Given data Start Marker

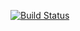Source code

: [![Build Status](https://travis-ci.org/IsaacRe/Travis.svg?branch=master)](https://travis-ci.org/IsaacRe/Travis)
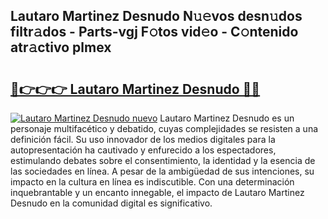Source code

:## Lautaro Martinez Desnudo N𝚞𝚎vos desn𝚞dos filtr𝚊dos - Parts-vgj F𝚘tos vid𝚎o - C𝚘ntenido atr𝚊ctivo plmex

# <h2><a href="http://mb5zdw.tromn.icu/?c=Lautaro+Martinez+Desnudo">🔗👉👉👉 Lautaro Martinez Desnudo 🔗🔗</a></h2>

[![Lautaro Martinez Desnudo nuevo](https://i.imgur.com/pEAQMta.gif)](http://mb5zdw.tromn.icu/?c=Lautaro+Martinez+Desnudo)
Lautaro Martinez Desnudo es un personaje multifacético y debatido, cuyas complejidades se resisten a una definición fácil.  Su uso innovador de los medios digitales para la autopresentación ha cautivado y enfurecido a los espectadores, estimulando debates sobre el consentimiento, la identidad y la esencia de las sociedades en línea. A pesar de la ambigüedad de sus intenciones, su impacto en la cultura en línea es indiscutible. Con una determinación inquebrantable y un encanto innegable, el impacto de Lautaro Martinez Desnudo en la comunidad digital es significativo.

Given data End Marker

--- What to produce ---
What you return must match the entries above exactly, apart from the pictures, which are left out.

--- Task solution ---
Source code

: [![Build Status](https://travis-ci.org/IsaacRe/Travis.svg?branch=master)](https://travis-ci.org/IsaacRe/Travis)
Source code

:## Lautaro Martinez Desnudo N𝚞𝚎vos desn𝚞dos filtr𝚊dos - Parts-vgj F𝚘tos vid𝚎o - C𝚘ntenido atr𝚊ctivo plmex

# <h2><a href="http://mb5zdw.tromn.icu/?c=Lautaro+Martinez+Desnudo">🔗👉👉👉 Lautaro Martinez Desnudo 🔗🔗</a></h2>

[![Lautaro Martinez Desnudo nuevo](https://i.imgur.com/pEAQMta.gif)](http://mb5zdw.tromn.icu/?c=Lautaro+Martinez+Desnudo)
Lautaro Martinez Desnudo es un personaje multifacético y debatido, cuyas complejidades se resisten a una definición fácil.  Su uso innovador de los medios digitales para la autopresentación ha cautivado y enfurecido a los espectadores, estimulando debates sobre el consentimiento, la identidad y la esencia de las sociedades en línea. A pesar de la ambigüedad de sus intenciones, su impacto en la cultura en línea es indiscutible. Con una determinación inquebrantable y un encanto innegable, el impacto de Lautaro Martinez Desnudo en la comunidad digital es significativo.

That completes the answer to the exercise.